There is no clear time period as to when Floating Weeds takes place. The town itself still uses telegrams from the local post office, there are no other technological references nor is there any mention of movies or TV being a competing force for the acting troupe. Conversely, I do notice one TV aerial appears in a single pillow shot (although the appearance of such could have been an incidental anachronism) and the character of Kiyoshi talks about going to study electronics at college. Regardless, this lack of a clear time period does give Floating Weeds a real timeless quality to it. Which ties into the question, where was Floating Weeds filmed? Where is this beautiful little Japanese seaside town (unlike the original which is set in an inland town)? Sources state the picture was filmed in Japan’s Kii peninsula, yet upon scouring the internet, I can’t find an exact location nor any information about this seaside town.

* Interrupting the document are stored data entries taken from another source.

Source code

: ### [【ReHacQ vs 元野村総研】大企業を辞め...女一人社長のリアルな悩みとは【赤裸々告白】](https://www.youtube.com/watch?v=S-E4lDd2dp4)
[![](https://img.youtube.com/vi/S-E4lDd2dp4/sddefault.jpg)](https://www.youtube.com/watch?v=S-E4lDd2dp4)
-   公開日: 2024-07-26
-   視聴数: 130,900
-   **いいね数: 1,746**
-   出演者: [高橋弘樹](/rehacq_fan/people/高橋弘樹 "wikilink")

Komajuro Arashi (Ganjirô Nakamura) is the leader of the acting troupe, an actor from Osaka and a towering, world-weary, alpha figure of a man. Another notable difference from the original is the age difference between Komajuro and his love interest Sumiko (Machiko Kyō). The full nature of their relationship is not made clear but she is involved enough to be upset over the discovery that he is seeing his old flame Oyoshi (Haruko Sugimura) of whom he had a son named Kiyoshi (Hiroshi Kawaguchi). As an act of revenge, she sends her friend and fellow actress Kayo (Ayako Wakao) to seduce Kiyoshi in an effortlessly sexy manner with that unforgettable flick of a pencil. The ending of Floating Weeds is just about perfect as Komajuro and Sumiko meet again after their spilt, where else, but that classic cinematic convention of a train station – one late at night to the sounds of birds in the classic will they/won’t they? scenario. It’s by no means a conventionally happy ending as these two are clearly a flawed couple in a flawed relationship. It’s too late in their lives for happiness and the best they can do is compromise and endure (is it just me or does the film imply Sumiko does sexual favours to others for the couple’s career advancement during the aforementioned scene on the rainy street?). Yet the scene leaves one with a warm feeling, albeit a bittersweet one as the two share a bottle of sake in a railcar as the train disappears into the night to a romantic musical cue.